## [Work required]
Repeat, exactly as written, all of the entries, but not their pictures.

## [Data in this exercise]
☆ ☆ ☆ ☆ ☆
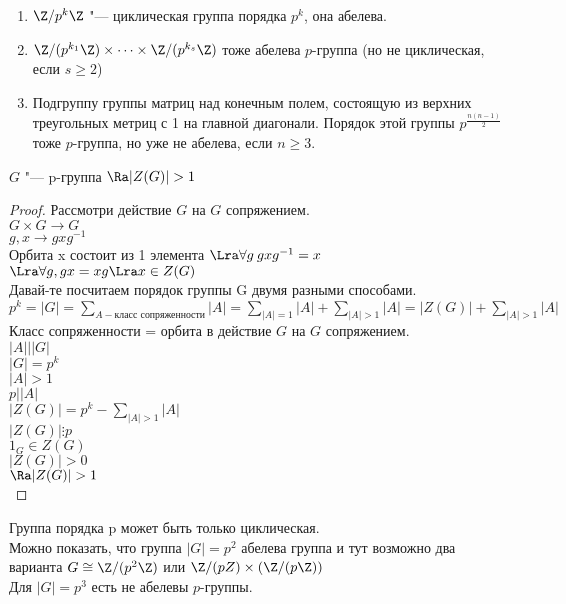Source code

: \begin{exmp}\hfill
\begin{enumerate}
\item $\Z/{p^{k}\Z}$  "--- циклическая группа порядка $p^k$, она абелева.\\
\item $\Z/(p^{k_1}\Z) \times \cdots \times \Z/(p^{k_s}\Z)$ тоже абелева $p$-группа (но не циклическая, если $s \ge 2$)\\
\item Подгруппу группы матриц над конечным полем, состоящую из верхних треугольных метриц
с 1 на главной диагонали.  Порядок этой группы $p^\frac{n(n - 1)}{2}$ тоже $p$-группа, но уже не абелева,
если $n \ge 3$.
\end{enumerate}
\end{exmp}
\begin{theorem}
$G$ "--- p-группа $\Ra |Z(G)| > 1$\\
\end{theorem}
\begin{proof}
Рассмотри действие $G$ на $G$ сопряжением.\\
$G \times G \to G$\\
$g, x \to g x g^{-1}$\\

Орбита x состоит из 1 элемента $\Lra \forall g \: g x g^{-1} = x$\\
$\Lra \forall g, gx = xg \Lra x \in Z(G)$\\

Давай-те посчитаем порядок группы G двумя разными способами.\\
$p^{k} = |G| = \sum_{A - \text{класс сопряженности}}|A| = \sum_{|A| = 1}|A| + \sum_{|A| > 1}|A| = |Z(G)| + \sum_{|A| > 1}|A|$\\

Класс сопряженности = орбита в действие $G$ на $G$ сопряжением. \\
$|A| | |G|$  \\
$|G| = p^{k}$\\
$|A| > 1$ \\
$p | |A|$\\
$|Z(G)| = p^{k} - \sum_{|A| > 1}|A|$\\
$|Z(G)| \vdots p$\\
$1_{G} \in Z(G)$ \\
$|Z(G)| > 0$\\
$\Ra |Z(G)| > 1$\\
\end{proof}

Группа порядка p может быть только циклическая.\\ 
Можно показать, что группа $|G| = p^2$ абелева группа и тут возможно два варианта
$G \cong \Z/(p^2\Z)$ или $\Z/(pZ) \times (\Z/(p\Z))$ \\

Для $|G|= p^3$ есть не абелевы $p$-группы.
☆ ☆ ☆ ☆ ☆
## [Answer section]
Source code

: \begin{exmp}\hfill
\begin{enumerate}
\item $\Z/{p^{k}\Z}$  "--- циклическая группа порядка $p^k$, она абелева.\\
\item $\Z/(p^{k_1}\Z) \times \cdots \times \Z/(p^{k_s}\Z)$ тоже абелева $p$-группа (но не циклическая, если $s \ge 2$)\\
\item Подгруппу группы матриц над конечным полем, состоящую из верхних треугольных метриц
с 1 на главной диагонали.  Порядок этой группы $p^\frac{n(n - 1)}{2}$ тоже $p$-группа, но уже не абелева,
если $n \ge 3$.
\end{enumerate}
\end{exmp}
\begin{theorem}
$G$ "--- p-группа $\Ra |Z(G)| > 1$\\
\end{theorem}
\begin{proof}
Рассмотри действие $G$ на $G$ сопряжением.\\
$G \times G \to G$\\
$g, x \to g x g^{-1}$\\

Орбита x состоит из 1 элемента $\Lra \forall g \: g x g^{-1} = x$\\
$\Lra \forall g, gx = xg \Lra x \in Z(G)$\\

Давай-те посчитаем порядок группы G двумя разными способами.\\
$p^{k} = |G| = \sum_{A - \text{класс сопряженности}}|A| = \sum_{|A| = 1}|A| + \sum_{|A| > 1}|A| = |Z(G)| + \sum_{|A| > 1}|A|$\\

Класс сопряженности = орбита в действие $G$ на $G$ сопряжением. \\
$|A| | |G|$  \\
$|G| = p^{k}$\\
$|A| > 1$ \\
$p | |A|$\\
$|Z(G)| = p^{k} - \sum_{|A| > 1}|A|$\\
$|Z(G)| \vdots p$\\
$1_{G} \in Z(G)$ \\
$|Z(G)| > 0$\\
$\Ra |Z(G)| > 1$\\
\end{proof}

Группа порядка p может быть только циклическая.\\ 
Можно показать, что группа $|G| = p^2$ абелева группа и тут возможно два варианта
$G \cong \Z/(p^2\Z)$ или $\Z/(pZ) \times (\Z/(p\Z))$ \\

Для $|G|= p^3$ есть не абелевы $p$-группы.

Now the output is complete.